Solo ingredienti vegetali e naturali per i tortelli dell’Arte della pasta senese

Vegano toscano

«Perché affidarsi a tofu e seitan per avere una fonte proteica vegetale? Non fanno parte dei nostri gusti, della nostra cultura, della nostra tradizione! Hanno bisogno di una lunga e complicata lavorazione, e per finire costano anche tanto»: su questi argomenti Maurizio Bigazzi, s’infervora.

Presidente della società, da una vita nel settore della produzione alimentare, ha puntato tutto su questa fabbrica, dalla quale si vedono le mura di Monteriggioni, e che da oltre 30 anni fornisce pasta fresca a marchio Belverde all’Unicoop Firenze.

«I cereali, e quindi la pasta, apportano, oltre ai carboidrati, importanti quantità di vitamine del complesso B; se uniti ai legumi (ceci e fagioli, ad esempio), danno origine a una miscela proteica di valore biologico paragonabile a quello delle proteine animali», completa il ragionamento Raniera Pedone, biologa, responsabile della qualità.

«Da qui l’idea di fare una pasta ripiena senza il ricorso ad alimenti di origine animale – termina il “giro” Federico Bigazzi, amministratore delegato del pastificio. Per il ripieno abbiamo scelto il meglio che offre l’agricoltura toscana in termini di legumi: fagioli zolfini e cecino rosa senese. Una doratura tradizionale con cipolla dolce toscana e rosmarino e la purea di questi legumi, e il gusto è assicurato».
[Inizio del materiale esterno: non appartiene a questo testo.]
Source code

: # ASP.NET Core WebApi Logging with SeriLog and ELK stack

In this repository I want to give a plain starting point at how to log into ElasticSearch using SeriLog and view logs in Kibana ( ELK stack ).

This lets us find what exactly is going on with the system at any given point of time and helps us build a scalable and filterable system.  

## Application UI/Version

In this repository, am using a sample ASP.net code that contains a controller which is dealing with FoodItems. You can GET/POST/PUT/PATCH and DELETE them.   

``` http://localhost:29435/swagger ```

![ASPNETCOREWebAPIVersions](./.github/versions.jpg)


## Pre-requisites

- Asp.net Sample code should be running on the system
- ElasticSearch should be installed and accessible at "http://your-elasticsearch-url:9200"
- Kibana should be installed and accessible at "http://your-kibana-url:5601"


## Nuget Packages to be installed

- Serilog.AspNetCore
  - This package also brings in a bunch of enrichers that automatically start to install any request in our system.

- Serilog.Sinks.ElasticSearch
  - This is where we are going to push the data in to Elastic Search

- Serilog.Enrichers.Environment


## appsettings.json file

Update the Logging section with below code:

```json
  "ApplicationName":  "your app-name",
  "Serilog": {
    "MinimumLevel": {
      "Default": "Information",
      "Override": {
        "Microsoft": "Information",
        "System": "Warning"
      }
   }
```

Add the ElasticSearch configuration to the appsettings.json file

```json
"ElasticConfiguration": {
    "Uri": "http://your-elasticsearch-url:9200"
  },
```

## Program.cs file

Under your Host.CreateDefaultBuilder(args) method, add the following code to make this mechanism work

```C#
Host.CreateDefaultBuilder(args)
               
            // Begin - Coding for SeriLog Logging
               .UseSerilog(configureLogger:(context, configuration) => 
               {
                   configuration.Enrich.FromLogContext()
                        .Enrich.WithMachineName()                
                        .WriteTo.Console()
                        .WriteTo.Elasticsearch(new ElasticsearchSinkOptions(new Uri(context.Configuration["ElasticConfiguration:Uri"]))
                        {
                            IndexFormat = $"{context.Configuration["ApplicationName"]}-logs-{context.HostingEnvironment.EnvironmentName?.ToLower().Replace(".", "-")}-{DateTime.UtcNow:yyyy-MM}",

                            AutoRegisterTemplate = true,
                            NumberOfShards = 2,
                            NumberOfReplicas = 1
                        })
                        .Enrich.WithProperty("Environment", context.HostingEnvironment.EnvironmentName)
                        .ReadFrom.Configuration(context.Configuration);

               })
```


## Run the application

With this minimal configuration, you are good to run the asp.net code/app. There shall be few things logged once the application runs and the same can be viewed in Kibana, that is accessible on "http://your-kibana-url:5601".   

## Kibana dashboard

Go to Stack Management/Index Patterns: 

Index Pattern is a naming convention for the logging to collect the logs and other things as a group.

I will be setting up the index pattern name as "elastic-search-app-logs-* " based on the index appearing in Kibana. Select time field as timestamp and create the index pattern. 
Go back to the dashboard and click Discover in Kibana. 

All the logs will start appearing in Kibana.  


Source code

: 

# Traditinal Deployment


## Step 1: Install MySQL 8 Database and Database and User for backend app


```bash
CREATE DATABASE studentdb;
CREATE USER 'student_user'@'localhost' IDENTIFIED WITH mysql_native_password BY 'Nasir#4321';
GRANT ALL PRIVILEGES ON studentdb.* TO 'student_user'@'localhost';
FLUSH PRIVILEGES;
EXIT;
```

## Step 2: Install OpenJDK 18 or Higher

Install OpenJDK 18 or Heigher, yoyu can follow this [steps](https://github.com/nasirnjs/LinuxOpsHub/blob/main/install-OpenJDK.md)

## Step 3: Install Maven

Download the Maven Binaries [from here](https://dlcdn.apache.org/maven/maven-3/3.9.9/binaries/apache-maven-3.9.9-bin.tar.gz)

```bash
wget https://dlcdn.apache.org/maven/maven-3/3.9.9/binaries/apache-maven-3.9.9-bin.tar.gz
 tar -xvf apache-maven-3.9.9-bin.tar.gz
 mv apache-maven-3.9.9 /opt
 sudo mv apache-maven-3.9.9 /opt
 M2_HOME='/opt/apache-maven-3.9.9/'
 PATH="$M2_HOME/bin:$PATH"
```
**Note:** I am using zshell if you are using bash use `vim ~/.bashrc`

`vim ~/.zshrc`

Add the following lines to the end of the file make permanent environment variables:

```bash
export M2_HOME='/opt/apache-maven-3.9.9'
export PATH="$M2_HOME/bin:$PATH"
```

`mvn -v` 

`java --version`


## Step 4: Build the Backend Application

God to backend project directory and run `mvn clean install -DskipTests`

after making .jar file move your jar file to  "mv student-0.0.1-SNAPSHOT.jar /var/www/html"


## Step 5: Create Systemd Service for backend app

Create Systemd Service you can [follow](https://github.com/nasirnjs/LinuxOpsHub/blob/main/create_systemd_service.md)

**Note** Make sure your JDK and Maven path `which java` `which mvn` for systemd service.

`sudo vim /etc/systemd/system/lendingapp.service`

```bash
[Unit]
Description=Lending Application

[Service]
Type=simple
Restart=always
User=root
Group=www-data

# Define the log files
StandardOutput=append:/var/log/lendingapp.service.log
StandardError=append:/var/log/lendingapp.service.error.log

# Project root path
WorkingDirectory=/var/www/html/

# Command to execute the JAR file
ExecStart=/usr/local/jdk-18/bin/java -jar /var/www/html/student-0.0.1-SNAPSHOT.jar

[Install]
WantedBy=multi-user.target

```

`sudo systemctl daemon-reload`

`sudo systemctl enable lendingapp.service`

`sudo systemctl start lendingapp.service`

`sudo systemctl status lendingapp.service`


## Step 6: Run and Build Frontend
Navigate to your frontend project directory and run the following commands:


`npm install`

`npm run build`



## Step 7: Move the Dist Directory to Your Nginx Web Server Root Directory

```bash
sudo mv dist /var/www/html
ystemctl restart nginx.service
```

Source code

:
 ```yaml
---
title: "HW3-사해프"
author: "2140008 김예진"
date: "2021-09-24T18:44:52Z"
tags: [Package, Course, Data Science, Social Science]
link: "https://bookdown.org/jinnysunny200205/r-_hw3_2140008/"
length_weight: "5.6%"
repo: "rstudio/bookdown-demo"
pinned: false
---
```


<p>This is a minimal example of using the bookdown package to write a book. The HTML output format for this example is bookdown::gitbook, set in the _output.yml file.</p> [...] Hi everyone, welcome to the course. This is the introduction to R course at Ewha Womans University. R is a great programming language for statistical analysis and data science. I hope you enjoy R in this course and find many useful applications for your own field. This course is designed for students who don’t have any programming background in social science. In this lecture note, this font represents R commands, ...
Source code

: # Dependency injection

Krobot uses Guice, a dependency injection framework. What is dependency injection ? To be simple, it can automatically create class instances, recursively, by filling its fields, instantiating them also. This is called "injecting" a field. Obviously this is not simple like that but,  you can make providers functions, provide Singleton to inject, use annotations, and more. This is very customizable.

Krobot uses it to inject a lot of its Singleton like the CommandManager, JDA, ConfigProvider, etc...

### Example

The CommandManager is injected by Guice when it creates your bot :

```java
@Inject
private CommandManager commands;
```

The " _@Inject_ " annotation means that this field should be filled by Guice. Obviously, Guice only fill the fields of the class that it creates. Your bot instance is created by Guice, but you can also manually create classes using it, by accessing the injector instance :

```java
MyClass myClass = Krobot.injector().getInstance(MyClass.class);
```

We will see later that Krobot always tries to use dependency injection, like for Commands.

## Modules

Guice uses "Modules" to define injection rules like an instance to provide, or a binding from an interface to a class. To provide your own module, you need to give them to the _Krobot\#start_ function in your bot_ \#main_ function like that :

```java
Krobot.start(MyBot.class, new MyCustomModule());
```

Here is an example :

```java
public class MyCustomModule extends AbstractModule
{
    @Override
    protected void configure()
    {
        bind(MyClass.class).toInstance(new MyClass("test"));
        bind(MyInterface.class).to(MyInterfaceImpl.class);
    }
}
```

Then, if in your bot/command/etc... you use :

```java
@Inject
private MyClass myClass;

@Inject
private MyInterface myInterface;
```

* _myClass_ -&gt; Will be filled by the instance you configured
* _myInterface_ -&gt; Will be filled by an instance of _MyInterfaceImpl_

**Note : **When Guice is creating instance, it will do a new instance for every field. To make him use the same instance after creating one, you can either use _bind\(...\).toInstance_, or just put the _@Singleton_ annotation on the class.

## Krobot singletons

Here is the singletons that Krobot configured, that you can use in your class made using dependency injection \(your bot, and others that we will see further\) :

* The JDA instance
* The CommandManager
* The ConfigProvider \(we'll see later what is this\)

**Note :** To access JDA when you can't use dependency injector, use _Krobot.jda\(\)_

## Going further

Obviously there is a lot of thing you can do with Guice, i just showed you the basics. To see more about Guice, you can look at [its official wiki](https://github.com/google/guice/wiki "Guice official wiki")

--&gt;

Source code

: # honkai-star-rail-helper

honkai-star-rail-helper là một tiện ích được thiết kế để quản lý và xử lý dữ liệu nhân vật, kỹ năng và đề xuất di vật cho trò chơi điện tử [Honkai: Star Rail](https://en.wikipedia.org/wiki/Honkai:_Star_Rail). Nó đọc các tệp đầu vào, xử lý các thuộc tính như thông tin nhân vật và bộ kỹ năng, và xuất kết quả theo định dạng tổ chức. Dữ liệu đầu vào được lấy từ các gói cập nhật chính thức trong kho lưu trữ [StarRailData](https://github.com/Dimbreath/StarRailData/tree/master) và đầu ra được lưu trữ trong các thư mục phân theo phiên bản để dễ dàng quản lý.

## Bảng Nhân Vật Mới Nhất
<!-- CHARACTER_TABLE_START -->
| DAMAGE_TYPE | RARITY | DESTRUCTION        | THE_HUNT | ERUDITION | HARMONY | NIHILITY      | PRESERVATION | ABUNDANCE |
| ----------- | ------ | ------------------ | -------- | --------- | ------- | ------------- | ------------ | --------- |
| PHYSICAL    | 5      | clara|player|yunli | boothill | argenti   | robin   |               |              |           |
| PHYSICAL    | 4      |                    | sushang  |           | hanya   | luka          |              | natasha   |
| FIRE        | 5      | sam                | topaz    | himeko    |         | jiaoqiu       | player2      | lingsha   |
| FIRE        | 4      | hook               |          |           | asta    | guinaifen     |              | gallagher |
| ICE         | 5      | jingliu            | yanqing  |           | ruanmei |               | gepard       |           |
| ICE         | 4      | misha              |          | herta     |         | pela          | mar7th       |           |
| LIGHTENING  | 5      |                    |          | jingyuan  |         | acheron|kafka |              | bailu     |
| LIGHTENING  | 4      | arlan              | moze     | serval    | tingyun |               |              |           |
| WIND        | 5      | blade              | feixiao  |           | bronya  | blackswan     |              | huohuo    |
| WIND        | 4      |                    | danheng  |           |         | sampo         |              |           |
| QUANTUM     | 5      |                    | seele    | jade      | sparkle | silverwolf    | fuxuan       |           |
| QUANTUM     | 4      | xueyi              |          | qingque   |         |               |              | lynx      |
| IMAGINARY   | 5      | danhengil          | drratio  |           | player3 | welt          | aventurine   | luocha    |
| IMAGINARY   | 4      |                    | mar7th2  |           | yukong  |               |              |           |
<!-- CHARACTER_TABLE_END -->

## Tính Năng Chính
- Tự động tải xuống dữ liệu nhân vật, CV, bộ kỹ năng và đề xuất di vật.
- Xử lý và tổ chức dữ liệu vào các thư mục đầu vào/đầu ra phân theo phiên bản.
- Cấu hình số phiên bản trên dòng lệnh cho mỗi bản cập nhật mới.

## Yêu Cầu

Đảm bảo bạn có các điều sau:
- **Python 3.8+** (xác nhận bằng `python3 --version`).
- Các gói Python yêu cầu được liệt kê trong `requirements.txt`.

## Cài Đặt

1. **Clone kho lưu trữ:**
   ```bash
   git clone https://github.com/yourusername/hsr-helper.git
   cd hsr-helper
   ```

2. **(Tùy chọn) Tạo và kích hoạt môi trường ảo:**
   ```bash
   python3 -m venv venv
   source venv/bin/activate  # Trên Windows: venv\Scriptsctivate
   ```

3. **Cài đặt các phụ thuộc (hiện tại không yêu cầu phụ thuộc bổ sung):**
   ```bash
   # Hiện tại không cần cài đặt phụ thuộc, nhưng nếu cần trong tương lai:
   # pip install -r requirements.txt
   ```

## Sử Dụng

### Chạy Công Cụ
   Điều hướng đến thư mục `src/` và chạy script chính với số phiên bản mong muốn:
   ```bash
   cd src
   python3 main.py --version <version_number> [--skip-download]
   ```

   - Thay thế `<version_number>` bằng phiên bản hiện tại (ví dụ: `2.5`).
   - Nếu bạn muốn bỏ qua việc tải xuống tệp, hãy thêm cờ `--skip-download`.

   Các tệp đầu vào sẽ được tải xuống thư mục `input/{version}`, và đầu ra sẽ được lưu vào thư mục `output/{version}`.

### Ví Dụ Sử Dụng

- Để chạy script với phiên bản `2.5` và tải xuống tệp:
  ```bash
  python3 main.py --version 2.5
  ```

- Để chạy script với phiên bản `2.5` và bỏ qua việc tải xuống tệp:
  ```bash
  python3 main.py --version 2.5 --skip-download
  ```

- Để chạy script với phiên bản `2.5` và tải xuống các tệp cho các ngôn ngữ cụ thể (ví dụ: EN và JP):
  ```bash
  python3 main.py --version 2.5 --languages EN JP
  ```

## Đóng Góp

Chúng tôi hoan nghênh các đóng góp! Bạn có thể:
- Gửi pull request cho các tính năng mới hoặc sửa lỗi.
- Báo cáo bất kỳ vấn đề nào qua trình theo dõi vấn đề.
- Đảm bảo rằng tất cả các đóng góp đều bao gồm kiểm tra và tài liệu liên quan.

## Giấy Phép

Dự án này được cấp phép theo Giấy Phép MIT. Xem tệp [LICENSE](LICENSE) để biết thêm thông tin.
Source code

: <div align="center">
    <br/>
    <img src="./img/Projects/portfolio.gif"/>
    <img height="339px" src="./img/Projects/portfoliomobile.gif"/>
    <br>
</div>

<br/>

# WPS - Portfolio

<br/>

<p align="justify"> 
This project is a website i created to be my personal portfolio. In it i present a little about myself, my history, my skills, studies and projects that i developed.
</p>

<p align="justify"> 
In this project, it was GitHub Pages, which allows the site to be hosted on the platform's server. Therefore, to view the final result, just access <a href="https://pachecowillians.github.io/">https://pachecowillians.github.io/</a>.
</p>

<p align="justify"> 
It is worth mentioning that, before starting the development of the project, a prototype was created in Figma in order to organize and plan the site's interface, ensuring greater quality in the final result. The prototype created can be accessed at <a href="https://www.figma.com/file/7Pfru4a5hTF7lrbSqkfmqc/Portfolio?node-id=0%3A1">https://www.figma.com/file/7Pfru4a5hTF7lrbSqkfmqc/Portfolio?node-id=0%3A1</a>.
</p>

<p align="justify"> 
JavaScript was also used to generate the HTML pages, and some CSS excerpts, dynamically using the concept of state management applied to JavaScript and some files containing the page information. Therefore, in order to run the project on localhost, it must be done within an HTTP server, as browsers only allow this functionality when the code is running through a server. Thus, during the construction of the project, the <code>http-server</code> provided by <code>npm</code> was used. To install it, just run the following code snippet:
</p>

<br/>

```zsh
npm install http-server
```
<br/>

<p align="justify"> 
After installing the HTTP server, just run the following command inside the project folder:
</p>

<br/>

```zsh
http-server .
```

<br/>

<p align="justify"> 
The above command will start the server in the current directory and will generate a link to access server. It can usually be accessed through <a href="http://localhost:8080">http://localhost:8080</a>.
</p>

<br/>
Nasce così la linea vegana “Tortelli cuor di…”, con una simpatica forma a cuore, con due motivazioni, una aziendale e l’altra personale: «Nel nostro settore – ci dice Federico Bigazzi – è importante innovare e diversificare i prodotti per poter rimanere nel mercato e svilupparsi. Dopo gli investimenti che abbiamo fatto in questi ultimi tre anni, “rivoltando” completamente la fabbrica per garantire più sicurezza e maggiore qualità al prodotto, era l’ora di completare la gamma di successo (ricordo, fra tutti, i tortelli maremmani, i pici e i tortellini al Prosciutto Toscano Dop, che con il marchio Belverde piacciono particolarmente a soci e clienti Coop) con una linea innovativa. Poi c’è una ragione personale, che non è determinante nel mio ruolo di manager, ma aggiunge quel pizzico di passione necessaria per fare le cose perbene: credo che la scelta vegetariana aiuti la salute e l'ambiente».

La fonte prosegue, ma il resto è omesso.